June 23, 200917 yr Sorry to be thick here but I have a simple question. At home I have a Movies share so my Go command is /boot/custom/bin/cache_dirs -w -i Movies which only caches the Movies Share. On a test box at work we have a share named "Shared" with a subfolder called "Movies". How can I just cache that Movies subfolder without everything else in the Shared share? Would it just be /boot/custom/bin/cache_dirs -w -i Shared/Movies? Thanks, Scott
June 23, 200917 yr Sorry to be thick here but I have a simple question. At home I have a Movies share so my Go command is /boot/custom/bin/cache_dirs -w -i Movies which only caches the Movies Share. On a test box at work we have a share named "Shared" with a subfolder called "Movies". How can I just cache that Movies subfolder without everything else in the Shared share? Would it just be /boot/custom/bin/cache_dirs -w -i Shared/Movies? Thanks, Scott the cache_dirs program is not written to include/exclude sub-directories of a user-share. It might be possible to modify it for your own needs by editing the following line and hard-coding your own directory At line 348, there is a call to a function to build the directory list to be scanned.
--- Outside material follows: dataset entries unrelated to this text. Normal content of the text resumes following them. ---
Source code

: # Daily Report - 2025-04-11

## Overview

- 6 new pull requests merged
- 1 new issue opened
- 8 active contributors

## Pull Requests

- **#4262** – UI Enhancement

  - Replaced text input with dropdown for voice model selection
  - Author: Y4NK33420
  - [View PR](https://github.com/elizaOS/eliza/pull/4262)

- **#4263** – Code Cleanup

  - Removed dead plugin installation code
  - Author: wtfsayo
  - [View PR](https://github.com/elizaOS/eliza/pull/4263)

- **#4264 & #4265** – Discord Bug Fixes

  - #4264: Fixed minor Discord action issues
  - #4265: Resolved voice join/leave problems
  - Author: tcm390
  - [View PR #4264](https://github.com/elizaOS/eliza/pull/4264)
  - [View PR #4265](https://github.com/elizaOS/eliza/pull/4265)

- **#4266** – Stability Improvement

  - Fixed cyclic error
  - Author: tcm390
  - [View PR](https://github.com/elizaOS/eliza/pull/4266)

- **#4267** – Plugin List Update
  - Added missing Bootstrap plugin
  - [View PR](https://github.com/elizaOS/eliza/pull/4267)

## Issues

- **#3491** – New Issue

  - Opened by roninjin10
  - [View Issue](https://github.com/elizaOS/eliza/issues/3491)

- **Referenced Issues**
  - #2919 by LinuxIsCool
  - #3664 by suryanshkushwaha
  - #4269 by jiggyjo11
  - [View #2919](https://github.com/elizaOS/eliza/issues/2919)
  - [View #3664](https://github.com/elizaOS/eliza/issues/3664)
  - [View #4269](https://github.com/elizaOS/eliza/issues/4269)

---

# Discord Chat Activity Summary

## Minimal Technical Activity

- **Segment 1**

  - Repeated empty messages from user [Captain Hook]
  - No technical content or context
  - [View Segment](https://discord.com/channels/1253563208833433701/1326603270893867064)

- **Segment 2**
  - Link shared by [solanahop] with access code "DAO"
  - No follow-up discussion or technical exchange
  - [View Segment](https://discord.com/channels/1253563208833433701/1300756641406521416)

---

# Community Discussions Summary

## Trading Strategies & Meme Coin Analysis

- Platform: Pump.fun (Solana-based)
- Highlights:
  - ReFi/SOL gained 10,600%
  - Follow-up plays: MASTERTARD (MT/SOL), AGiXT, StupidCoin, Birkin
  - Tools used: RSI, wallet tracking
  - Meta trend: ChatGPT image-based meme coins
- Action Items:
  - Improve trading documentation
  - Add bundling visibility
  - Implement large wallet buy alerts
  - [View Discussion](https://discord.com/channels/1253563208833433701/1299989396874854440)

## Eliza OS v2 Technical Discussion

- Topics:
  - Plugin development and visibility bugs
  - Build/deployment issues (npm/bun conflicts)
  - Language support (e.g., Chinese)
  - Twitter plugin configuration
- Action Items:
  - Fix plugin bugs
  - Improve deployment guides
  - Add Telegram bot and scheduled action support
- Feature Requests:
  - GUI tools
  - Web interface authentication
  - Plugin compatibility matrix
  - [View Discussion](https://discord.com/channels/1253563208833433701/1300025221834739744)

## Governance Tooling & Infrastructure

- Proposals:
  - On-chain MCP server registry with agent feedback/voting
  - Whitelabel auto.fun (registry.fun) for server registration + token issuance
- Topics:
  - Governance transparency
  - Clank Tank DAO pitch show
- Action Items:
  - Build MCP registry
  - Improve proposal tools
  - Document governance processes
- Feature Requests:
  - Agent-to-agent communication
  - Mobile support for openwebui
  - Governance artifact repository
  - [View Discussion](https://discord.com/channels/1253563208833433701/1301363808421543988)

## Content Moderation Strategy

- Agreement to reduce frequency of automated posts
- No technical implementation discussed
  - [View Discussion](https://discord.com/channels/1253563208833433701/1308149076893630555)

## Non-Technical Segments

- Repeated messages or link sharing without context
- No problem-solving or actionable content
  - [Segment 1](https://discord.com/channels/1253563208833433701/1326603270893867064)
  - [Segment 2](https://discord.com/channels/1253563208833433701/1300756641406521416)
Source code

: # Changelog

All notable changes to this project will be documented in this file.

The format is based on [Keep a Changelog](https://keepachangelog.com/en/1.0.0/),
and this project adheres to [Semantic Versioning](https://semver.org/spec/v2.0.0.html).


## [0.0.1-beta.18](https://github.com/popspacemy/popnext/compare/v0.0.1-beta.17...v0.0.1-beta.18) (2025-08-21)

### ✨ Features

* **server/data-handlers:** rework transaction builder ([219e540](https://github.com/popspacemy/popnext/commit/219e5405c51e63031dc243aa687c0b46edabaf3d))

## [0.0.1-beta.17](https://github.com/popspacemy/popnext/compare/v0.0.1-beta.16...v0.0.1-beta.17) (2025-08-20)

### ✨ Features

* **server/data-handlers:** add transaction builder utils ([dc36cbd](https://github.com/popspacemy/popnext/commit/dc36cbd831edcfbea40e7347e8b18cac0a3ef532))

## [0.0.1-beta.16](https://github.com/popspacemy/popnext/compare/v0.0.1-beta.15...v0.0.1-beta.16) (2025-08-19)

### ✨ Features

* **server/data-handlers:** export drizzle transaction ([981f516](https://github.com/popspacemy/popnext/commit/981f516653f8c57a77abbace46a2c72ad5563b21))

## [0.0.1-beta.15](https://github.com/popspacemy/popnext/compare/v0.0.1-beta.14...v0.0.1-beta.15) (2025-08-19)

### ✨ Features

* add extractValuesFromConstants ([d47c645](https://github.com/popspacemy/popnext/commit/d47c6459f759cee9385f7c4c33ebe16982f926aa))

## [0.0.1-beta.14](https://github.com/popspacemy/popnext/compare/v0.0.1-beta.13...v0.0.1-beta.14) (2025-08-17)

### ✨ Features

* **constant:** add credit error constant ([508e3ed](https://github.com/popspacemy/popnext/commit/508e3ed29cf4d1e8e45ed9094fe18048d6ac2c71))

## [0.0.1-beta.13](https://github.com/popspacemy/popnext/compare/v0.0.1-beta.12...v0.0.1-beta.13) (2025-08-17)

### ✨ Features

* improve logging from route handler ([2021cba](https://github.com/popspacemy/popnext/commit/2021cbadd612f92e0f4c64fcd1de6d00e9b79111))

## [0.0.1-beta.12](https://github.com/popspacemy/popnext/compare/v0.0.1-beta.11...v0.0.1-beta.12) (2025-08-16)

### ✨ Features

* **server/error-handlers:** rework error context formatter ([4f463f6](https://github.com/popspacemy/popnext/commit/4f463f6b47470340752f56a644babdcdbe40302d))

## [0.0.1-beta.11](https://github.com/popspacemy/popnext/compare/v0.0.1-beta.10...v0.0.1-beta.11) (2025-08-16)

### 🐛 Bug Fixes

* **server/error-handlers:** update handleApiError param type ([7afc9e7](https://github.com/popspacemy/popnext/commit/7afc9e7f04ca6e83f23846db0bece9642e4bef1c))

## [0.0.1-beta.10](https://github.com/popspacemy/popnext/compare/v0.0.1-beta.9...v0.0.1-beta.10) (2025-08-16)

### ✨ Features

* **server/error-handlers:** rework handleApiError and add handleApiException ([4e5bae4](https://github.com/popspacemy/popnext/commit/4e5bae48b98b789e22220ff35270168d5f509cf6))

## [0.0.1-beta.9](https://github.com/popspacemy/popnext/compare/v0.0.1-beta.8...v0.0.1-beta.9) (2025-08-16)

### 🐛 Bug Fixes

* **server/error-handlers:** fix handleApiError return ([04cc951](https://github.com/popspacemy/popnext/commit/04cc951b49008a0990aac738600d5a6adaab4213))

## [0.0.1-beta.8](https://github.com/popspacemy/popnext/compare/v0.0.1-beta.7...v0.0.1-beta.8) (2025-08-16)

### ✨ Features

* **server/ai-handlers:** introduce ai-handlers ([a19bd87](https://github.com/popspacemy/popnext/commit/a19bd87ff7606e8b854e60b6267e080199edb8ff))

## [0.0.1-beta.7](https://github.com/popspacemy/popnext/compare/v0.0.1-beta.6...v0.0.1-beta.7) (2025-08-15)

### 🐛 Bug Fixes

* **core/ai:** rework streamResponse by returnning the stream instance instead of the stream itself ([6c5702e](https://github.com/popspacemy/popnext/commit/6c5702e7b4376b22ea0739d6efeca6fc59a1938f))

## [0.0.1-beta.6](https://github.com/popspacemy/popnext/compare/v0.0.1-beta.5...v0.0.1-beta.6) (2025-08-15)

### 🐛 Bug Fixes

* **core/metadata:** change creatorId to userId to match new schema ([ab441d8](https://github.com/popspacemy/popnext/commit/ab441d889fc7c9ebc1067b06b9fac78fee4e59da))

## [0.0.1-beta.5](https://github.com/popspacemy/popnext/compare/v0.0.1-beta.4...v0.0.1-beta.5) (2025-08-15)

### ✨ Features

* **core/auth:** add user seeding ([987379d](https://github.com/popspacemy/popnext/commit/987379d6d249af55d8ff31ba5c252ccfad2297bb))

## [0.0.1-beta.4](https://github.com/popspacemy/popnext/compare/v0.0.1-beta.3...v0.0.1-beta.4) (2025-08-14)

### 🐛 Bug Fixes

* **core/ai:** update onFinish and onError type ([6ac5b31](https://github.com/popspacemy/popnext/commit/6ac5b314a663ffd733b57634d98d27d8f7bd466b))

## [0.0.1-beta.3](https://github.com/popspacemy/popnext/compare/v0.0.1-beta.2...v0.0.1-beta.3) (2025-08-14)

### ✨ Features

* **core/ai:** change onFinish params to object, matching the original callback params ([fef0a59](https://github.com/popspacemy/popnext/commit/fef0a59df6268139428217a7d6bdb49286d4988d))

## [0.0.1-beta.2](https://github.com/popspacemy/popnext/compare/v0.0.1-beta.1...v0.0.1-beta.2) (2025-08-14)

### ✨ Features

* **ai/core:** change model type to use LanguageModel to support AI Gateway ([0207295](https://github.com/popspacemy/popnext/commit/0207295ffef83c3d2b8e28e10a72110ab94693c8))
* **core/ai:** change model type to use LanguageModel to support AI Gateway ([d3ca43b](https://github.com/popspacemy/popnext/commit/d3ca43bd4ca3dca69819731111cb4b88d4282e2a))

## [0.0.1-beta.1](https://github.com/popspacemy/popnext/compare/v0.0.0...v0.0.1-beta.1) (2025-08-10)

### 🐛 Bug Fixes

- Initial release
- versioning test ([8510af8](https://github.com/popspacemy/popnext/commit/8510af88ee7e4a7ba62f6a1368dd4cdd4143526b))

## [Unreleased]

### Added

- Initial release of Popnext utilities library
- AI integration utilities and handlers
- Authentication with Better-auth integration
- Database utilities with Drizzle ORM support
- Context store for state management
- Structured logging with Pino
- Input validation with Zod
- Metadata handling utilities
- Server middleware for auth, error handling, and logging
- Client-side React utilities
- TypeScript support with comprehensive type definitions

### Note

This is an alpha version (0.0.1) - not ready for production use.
You can add a line after it to force a specific folder (or folders separated by spaces) dir_list=`build_dir_list` <-- Existing line dir_list="Shared/Movies" <-- line to be added If there are more than one directory, then it would look like this: dir_list="Shared/Movies Shared/Music" <-- alternate sample line to be added Once you do that, the -i and -e options will not work... but you will have your specific list. Joe L.
June 23, 200917 yr ok cool...just tried it although not sure how to know if it is working or not but I trust you
June 23, 200917 yr ok cool...just tried it although not sure how to know if it is working or not but I trust you Run it in the foreground with the -F -v options and it will tell you what it is scanning. Joe L.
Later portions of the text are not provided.